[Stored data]

[Start of section]

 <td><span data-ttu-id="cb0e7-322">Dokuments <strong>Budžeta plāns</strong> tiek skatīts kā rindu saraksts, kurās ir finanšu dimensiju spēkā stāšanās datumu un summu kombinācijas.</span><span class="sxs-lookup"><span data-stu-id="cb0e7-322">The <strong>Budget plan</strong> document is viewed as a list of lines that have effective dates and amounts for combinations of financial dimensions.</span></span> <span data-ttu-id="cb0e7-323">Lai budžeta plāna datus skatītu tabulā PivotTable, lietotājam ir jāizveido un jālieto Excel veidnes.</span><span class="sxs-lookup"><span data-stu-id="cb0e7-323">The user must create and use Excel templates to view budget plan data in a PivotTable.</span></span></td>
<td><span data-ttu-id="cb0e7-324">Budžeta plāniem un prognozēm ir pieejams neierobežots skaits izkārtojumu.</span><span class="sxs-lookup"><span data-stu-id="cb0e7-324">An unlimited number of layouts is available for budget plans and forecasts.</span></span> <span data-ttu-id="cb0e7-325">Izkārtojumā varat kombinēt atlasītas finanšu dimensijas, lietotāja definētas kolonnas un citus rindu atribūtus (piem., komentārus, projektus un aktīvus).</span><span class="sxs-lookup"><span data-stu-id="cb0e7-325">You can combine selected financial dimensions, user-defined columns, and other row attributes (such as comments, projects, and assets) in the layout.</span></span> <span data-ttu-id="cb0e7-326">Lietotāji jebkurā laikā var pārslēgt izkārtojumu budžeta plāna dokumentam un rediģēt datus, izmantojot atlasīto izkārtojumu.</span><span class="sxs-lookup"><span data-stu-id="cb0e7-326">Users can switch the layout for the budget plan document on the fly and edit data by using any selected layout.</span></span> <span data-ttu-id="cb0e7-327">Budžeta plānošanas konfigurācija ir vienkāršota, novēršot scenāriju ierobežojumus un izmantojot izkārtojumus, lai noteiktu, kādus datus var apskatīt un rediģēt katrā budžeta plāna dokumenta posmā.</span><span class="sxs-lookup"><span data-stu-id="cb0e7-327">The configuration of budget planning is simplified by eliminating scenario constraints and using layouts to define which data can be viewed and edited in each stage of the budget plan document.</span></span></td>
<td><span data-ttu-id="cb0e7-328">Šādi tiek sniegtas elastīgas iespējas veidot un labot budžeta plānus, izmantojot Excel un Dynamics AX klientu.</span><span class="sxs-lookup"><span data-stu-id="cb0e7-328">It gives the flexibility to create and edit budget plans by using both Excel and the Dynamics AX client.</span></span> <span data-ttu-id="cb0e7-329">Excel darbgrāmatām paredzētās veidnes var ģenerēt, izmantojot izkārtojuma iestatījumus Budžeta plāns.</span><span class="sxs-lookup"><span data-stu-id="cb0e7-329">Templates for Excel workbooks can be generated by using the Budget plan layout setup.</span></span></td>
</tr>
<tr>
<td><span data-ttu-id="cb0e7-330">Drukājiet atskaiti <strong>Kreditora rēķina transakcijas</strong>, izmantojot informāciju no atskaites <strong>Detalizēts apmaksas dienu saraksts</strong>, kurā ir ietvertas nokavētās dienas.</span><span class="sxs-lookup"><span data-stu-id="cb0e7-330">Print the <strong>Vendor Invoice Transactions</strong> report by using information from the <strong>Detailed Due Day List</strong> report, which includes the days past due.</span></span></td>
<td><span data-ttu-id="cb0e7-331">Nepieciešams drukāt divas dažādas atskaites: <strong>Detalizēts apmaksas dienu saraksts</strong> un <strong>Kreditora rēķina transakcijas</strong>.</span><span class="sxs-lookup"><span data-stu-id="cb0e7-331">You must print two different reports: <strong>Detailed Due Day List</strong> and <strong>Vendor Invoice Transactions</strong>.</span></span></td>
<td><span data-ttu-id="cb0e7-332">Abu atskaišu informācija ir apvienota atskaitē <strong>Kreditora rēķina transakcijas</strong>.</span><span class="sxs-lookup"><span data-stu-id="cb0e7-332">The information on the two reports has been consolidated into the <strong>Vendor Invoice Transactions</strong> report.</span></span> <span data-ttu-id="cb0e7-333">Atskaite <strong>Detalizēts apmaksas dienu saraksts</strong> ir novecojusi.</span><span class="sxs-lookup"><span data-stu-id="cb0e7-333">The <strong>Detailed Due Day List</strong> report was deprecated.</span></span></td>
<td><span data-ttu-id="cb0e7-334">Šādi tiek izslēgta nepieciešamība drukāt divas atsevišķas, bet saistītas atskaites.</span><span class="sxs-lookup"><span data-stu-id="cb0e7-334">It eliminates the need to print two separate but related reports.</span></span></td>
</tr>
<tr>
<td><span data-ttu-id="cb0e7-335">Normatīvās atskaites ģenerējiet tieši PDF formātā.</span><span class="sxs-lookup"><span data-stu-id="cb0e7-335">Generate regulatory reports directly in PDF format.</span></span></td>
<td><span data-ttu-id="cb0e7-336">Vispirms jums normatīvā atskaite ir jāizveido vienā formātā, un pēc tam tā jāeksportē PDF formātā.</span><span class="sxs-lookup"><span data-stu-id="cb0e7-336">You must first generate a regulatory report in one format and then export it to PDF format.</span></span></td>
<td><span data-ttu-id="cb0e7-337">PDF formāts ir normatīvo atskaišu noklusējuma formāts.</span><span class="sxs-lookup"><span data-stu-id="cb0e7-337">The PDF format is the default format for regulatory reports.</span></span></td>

[End of section]

** What this task involves **
Output every entry exactly.

** Response to the task **
 <td><span data-ttu-id="cb0e7-322">Dokuments <strong>Budžeta plāns</strong> tiek skatīts kā rindu saraksts, kurās ir finanšu dimensiju spēkā stāšanās datumu un summu kombinācijas.</span><span class="sxs-lookup"><span data-stu-id="cb0e7-322">The <strong>Budget plan</strong> document is viewed as a list of lines that have effective dates and amounts for combinations of financial dimensions.</span></span> <span data-ttu-id="cb0e7-323">Lai budžeta plāna datus skatītu tabulā PivotTable, lietotājam ir jāizveido un jālieto Excel veidnes.</span><span class="sxs-lookup"><span data-stu-id="cb0e7-323">The user must create and use Excel templates to view budget plan data in a PivotTable.</span></span></td>
<td><span data-ttu-id="cb0e7-324">Budžeta plāniem un prognozēm ir pieejams neierobežots skaits izkārtojumu.</span><span class="sxs-lookup"><span data-stu-id="cb0e7-324">An unlimited number of layouts is available for budget plans and forecasts.</span></span> <span data-ttu-id="cb0e7-325">Izkārtojumā varat kombinēt atlasītas finanšu dimensijas, lietotāja definētas kolonnas un citus rindu atribūtus (piem., komentārus, projektus un aktīvus).</span><span class="sxs-lookup"><span data-stu-id="cb0e7-325">You can combine selected financial dimensions, user-defined columns, and other row attributes (such as comments, projects, and assets) in the layout.</span></span> <span data-ttu-id="cb0e7-326">Lietotāji jebkurā laikā var pārslēgt izkārtojumu budžeta plāna dokumentam un rediģēt datus, izmantojot atlasīto izkārtojumu.</span><span class="sxs-lookup"><span data-stu-id="cb0e7-326">Users can switch the layout for the budget plan document on the fly and edit data by using any selected layout.</span></span> <span data-ttu-id="cb0e7-327">Budžeta plānošanas konfigurācija ir vienkāršota, novēršot scenāriju ierobežojumus un izmantojot izkārtojumus, lai noteiktu, kādus datus var apskatīt un rediģēt katrā budžeta plāna dokumenta posmā.</span><span class="sxs-lookup"><span data-stu-id="cb0e7-327">The configuration of budget planning is simplified by eliminating scenario constraints and using layouts to define which data can be viewed and edited in each stage of the budget plan document.</span></span></td>
<td><span data-ttu-id="cb0e7-328">Šādi tiek sniegtas elastīgas iespējas veidot un labot budžeta plānus, izmantojot Excel un Dynamics AX klientu.</span><span class="sxs-lookup"><span data-stu-id="cb0e7-328">It gives the flexibility to create and edit budget plans by using both Excel and the Dynamics AX client.</span></span> <span data-ttu-id="cb0e7-329">Excel darbgrāmatām paredzētās veidnes var ģenerēt, izmantojot izkārtojuma iestatījumus Budžeta plāns.</span><span class="sxs-lookup"><span data-stu-id="cb0e7-329">Templates for Excel workbooks can be generated by using the Budget plan layout setup.</span></span></td>
</tr>
<tr>
<td><span data-ttu-id="cb0e7-330">Drukājiet atskaiti <strong>Kreditora rēķina transakcijas</strong>, izmantojot informāciju no atskaites <strong>Detalizēts apmaksas dienu saraksts</strong>, kurā ir ietvertas nokavētās dienas.</span><span class="sxs-lookup"><span data-stu-id="cb0e7-330">Print the <strong>Vendor Invoice Transactions</strong> report by using information from the <strong>Detailed Due Day List</strong> report, which includes the days past due.</span></span></td>
<td><span data-ttu-id="cb0e7-331">Nepieciešams drukāt divas dažādas atskaites: <strong>Detalizēts apmaksas dienu saraksts</strong> un <strong>Kreditora rēķina transakcijas</strong>.</span><span class="sxs-lookup"><span data-stu-id="cb0e7-331">You must print two different reports: <strong>Detailed Due Day List</strong> and <strong>Vendor Invoice Transactions</strong>.</span></span></td>
<td><span data-ttu-id="cb0e7-332">Abu atskaišu informācija ir apvienota atskaitē <strong>Kreditora rēķina transakcijas</strong>.</span><span class="sxs-lookup"><span data-stu-id="cb0e7-332">The information on the two reports has been consolidated into the <strong>Vendor Invoice Transactions</strong> report.</span></span> <span data-ttu-id="cb0e7-333">Atskaite <strong>Detalizēts apmaksas dienu saraksts</strong> ir novecojusi.</span><span class="sxs-lookup"><span data-stu-id="cb0e7-333">The <strong>Detailed Due Day List</strong> report was deprecated.</span></span></td>
<td><span data-ttu-id="cb0e7-334">Šādi tiek izslēgta nepieciešamība drukāt divas atsevišķas, bet saistītas atskaites.</span><span class="sxs-lookup"><span data-stu-id="cb0e7-334">It eliminates the need to print two separate but related reports.</span></span></td>
</tr>
<tr>
<td><span data-ttu-id="cb0e7-335">Normatīvās atskaites ģenerējiet tieši PDF formātā.</span><span class="sxs-lookup"><span data-stu-id="cb0e7-335">Generate regulatory reports directly in PDF format.</span></span></td>
<td><span data-ttu-id="cb0e7-336">Vispirms jums normatīvā atskaite ir jāizveido vienā formātā, un pēc tam tā jāeksportē PDF formātā.</span><span class="sxs-lookup"><span data-stu-id="cb0e7-336">You must first generate a regulatory report in one format and then export it to PDF format.</span></span></td>
<td><span data-ttu-id="cb0e7-337">PDF formāts ir normatīvo atskaišu noklusējuma formāts.</span><span class="sxs-lookup"><span data-stu-id="cb0e7-337">The PDF format is the default format for regulatory reports.</span></span></td>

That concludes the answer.